___ SUPPLIED DATA ___

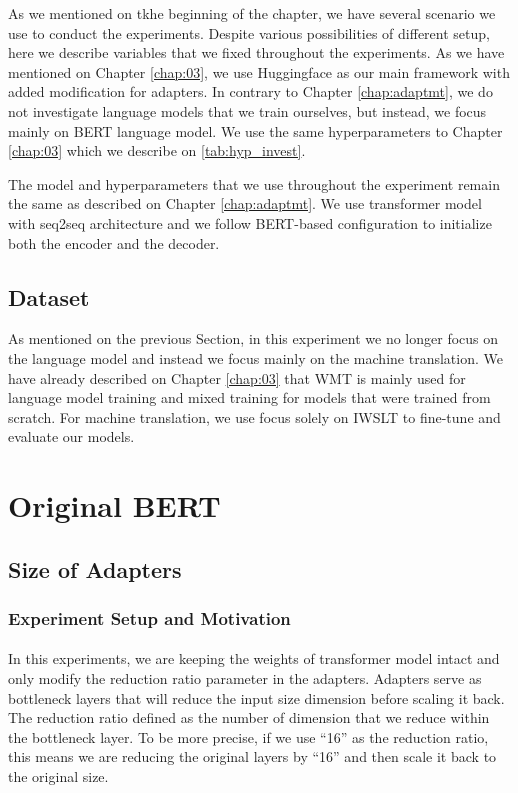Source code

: As we mentioned on tkhe beginning of the chapter, we have several scenario we use to conduct the experiments. Despite various possibilities of different setup, here we describe variables that we fixed throughout the experiments. As we have mentioned on Chapter \ref{chap:03}, we use Huggingface as our main framework with added modification for adapters. In contrary to Chapter \ref{chap:adaptmt}, we do not investigate language models that we train ourselves, but instead, we focus mainly on BERT language model. We use the same hyperparameters to Chapter \ref{chap:03} which we describe on \cref{tab:hyp_invest}.

The model and hyperparameters that we use throughout the experiment remain the same as described on Chapter \ref{chap:adaptmt}. We use transformer model with seq2seq architecture and we follow BERT-based configuration to initialize both the encoder and the decoder.


\subsection{Dataset}
As mentioned on the previous Section, in this experiment we no longer focus on the language model and instead we focus mainly on the machine translation. We have already described on Chapter \ref{chap:03} that WMT is mainly used for language model training and mixed training for models that were trained from scratch. For machine translation, we use focus solely on IWSLT to fine-tune and evaluate our models.


\section{Original BERT}
\subsection{Size of Adapters}
\subsubsection{Experiment Setup and Motivation}
\paragraph{}
In this experiments, we are keeping the weights of transformer model intact and only modify the reduction ratio parameter in the adapters. Adapters serve as bottleneck layers that will reduce the input size dimension before scaling it back. The reduction ratio defined as the number of dimension that we reduce within the bottleneck layer. To be more precise, if we use ``16'' as the reduction ratio, this means we are reducing the original layers by ``16'' and then scale it back to the original size.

___

◆ **TASK TO CARRY OUT**: Go through the data above and find the lines with the word "focus". Copy each of those lines.

◆ **SOLUTION TO THIS EXERCISE**:
: As we mentioned on tkhe beginning of the chapter, we have several scenario we use to conduct the experiments. Despite various possibilities of different setup, here we describe variables that we fixed throughout the experiments. As we have mentioned on Chapter \ref{chap:03}, we use Huggingface as our main framework with added modification for adapters. In contrary to Chapter \ref{chap:adaptmt}, we do not investigate language models that we train ourselves, but instead, we focus mainly on BERT language model. We use the same hyperparameters to Chapter \ref{chap:03} which we describe on \cref{tab:hyp_invest}.
As mentioned on the previous Section, in this experiment we no longer focus on the language model and instead we focus mainly on the machine translation. We have already described on Chapter \ref{chap:03} that WMT is mainly used for language model training and mixed training for models that were trained from scratch. For machine translation, we use focus solely on IWSLT to fine-tune and evaluate our models.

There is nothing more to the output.